What impact does a Federal Reserve rate cut have on you, the consumer? We hear and read about rate changes, but we don’t always understand how they affect us as consumers, according to LSU AgCenter family economist Gloria Nye.
“Perhaps we don’t realize how rate changes affect us because the full effect of any rate change is so gradual,” Nye said. Interest rates, in general, don’t change dramatically overnight. The Fed’s rate changes take time to filter down through the economy to consumers. It can take from one to three months for lenders to reduce interest rates following a Fed rate cut.
The Federal Reserve funds rate is a percentage rate that banks charge each other for overnight loans. In general, a rate cut stimulates the economy by making money less expensive for borrowers.
“Rate cuts can be a good news-bad news scenario,” Nye said. If you are retired and depend on earning interest on your savings, a rate cut means a lower yield and less income, which hurts you financially.
Savings become less productive when interest rates drop on certificates of deposit (CDs) and money market accounts. The stock market tends to go higher, however, with announcements of lower interest rates, which helps some mutual fund accounts.

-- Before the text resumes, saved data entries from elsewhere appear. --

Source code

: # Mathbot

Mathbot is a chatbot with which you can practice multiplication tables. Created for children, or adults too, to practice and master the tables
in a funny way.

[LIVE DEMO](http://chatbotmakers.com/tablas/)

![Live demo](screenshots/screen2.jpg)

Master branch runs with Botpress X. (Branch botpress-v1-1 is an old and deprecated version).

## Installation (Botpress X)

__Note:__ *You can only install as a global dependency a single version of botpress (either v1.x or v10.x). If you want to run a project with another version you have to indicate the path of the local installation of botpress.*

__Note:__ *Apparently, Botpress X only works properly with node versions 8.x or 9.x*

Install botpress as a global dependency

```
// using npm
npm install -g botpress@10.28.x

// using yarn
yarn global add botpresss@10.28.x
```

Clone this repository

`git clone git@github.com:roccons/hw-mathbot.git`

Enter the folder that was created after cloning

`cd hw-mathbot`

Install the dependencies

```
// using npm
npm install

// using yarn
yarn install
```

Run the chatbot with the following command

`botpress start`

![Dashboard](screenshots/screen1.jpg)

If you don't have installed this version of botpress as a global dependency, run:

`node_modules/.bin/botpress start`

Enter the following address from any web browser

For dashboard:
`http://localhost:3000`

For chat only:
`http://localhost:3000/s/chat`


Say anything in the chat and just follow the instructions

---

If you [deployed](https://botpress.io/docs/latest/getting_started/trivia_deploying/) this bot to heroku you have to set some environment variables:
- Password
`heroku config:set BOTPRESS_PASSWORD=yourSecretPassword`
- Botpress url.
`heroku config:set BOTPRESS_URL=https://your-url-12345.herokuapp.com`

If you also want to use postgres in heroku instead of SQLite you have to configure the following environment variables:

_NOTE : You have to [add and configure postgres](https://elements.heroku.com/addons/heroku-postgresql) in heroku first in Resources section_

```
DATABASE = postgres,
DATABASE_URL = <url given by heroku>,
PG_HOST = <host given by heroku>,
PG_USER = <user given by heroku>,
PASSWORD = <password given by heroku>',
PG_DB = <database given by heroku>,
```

Lenders peg credit card interest to the prime interest rate, which rises and falls with the Fed’s rate changes. A rate cut by the Fed can mean lower credit-card interest rates. Lower charges to variable-rate credit cards help people who owe money. Auto loans and some mortgage rates can be affected, too. Adjustable-rate mortgage resets tend to go up less than they otherwise would have. Fixed-rate mortgages are not affected.
In the larger economy, lower rates make the United States less attractive for foreign investors. That makes our U.S. dollar worth less when compared to other currencies and helps us sell more of our goods as exports, but it also makes the things we import more expensive. There is a concern that when it costs less in interest to borrow money, more will be spent and purchased; thus, there can be higher demand and higher prices, which can lead to inflation.
What’s the bottom line for you as a consumer?
“Well, it’s a mixed bag,” Nye said. In the shorter term, credit may cost you less, but interest income will be less as well. We may be able to sell more abroad, but what we buy from abroad will cost more. Borrowers and investors in the stock market will like paying less to use credit.
Retirees won’t appreciate how little they earn on their savings. Consumers will notice the rising cost of imported goods. And if the rate cut disturbs the national financial balance too much and increased spending leads to inflation, the Federal Reserve rate cut can have a far greater impact for a much longer term.
“That’s when we may see the Fed increasing the rate,” Nye said.
The family economist advises paying off high-cost credit-card debt, possibly converting to a fixed-rate mortgage and purchasing fewer expensive imported goods.